Parsing is the process of taking a linear sequence of
characters and converting this into structured data, such as a parse
tree (or, more commonly in practice, into a simplified version of the
parse tree called an Abstract Syntax Tree).
There are a number of clever parsing algorithms commonly used in
practice, including Recursive Descent and Shift-Reduce
Parsing. Both of these algorithms are very efficient; parsing a
string of length \(n\) can be done in
\(O(n)\) time.
Unfortunately, these algorithms only work for some CFGs, not all.

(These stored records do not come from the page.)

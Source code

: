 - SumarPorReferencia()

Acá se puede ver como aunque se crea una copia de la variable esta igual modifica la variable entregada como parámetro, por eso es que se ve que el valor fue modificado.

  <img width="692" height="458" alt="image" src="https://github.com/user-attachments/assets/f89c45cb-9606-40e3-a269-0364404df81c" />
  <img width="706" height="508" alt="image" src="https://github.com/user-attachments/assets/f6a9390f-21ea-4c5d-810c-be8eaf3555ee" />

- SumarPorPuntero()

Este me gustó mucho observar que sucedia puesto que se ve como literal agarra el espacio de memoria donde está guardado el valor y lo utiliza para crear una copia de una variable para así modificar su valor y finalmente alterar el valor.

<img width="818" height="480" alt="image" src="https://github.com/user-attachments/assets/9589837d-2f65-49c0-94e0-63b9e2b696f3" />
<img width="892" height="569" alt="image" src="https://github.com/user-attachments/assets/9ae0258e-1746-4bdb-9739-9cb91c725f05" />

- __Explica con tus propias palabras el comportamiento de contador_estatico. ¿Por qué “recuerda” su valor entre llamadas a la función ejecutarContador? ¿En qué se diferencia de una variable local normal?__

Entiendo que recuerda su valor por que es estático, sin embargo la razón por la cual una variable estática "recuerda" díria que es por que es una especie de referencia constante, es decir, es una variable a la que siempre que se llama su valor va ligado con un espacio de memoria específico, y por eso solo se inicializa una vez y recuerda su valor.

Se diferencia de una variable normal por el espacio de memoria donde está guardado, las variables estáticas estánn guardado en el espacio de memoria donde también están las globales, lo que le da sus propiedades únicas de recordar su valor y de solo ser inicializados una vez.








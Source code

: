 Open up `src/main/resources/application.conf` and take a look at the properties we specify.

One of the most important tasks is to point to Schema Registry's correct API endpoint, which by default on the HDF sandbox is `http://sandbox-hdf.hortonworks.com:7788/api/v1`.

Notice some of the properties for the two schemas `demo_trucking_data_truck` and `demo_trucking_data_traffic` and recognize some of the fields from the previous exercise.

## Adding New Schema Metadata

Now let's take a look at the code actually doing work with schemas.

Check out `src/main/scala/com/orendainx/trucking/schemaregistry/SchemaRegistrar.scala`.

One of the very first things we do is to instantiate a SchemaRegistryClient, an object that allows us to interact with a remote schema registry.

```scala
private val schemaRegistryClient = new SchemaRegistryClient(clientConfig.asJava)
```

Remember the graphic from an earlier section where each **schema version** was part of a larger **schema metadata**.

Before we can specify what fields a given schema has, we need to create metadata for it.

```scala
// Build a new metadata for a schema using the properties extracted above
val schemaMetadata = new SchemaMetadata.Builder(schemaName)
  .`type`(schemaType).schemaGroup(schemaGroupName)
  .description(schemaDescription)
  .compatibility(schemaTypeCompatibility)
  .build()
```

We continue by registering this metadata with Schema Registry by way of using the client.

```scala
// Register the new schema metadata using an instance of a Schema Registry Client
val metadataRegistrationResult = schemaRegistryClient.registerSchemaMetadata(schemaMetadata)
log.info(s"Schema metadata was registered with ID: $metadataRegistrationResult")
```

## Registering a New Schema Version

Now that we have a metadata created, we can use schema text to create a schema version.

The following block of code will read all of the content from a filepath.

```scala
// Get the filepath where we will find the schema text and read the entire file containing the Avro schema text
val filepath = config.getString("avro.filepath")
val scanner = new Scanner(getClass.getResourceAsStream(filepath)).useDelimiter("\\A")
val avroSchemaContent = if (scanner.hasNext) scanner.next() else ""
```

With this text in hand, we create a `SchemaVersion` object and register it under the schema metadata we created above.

Recursive Descent is designed to work if the CFG is “LL(\(k\))” (for some \(k\geq 1\)), while Shift-Reduce Parsing
works if the CFG is “LR(\(k\))” or
“LALR(\(k\))” (for some \(k\geq 0\)).
In many computer applications, this isn’t a problem, because we can
often modify the grammar or even the entire language to make these
algorithms work! The original designers of Java, for example, chose a
syntax for the language - keywords, operators, punctuation, etc. -
specifically designed to be LALR(1).
However, we don’t always have the option of changing the language. A
linguist trying to model a portion of English using CFGs, for example,
doesn’t have the option of changing the syntax of English to make it
easier to parse! And since this is a course on Theory of Computability,
we still might like to know whether it’s possible to parse strings using
arbitrary context-free grammars.
The answer is yes!
The CYK Algorithm
There are several parsing algorithms that work for all CFGs, such as
Earley’s Algorithm, though none are terribly efficient (often
\(O(n^3)\) for an input of length \(n\)). Here we will briefly describe the
CYK Algorithm, probably the simplest algorithm for
general-purpose CFG parsing.
(The CYK algorithm was independently invented by many researchers;
the name comes from the initials of Cocke, Younger, and Kasami, three of
people who rediscovered and published this algorithm.)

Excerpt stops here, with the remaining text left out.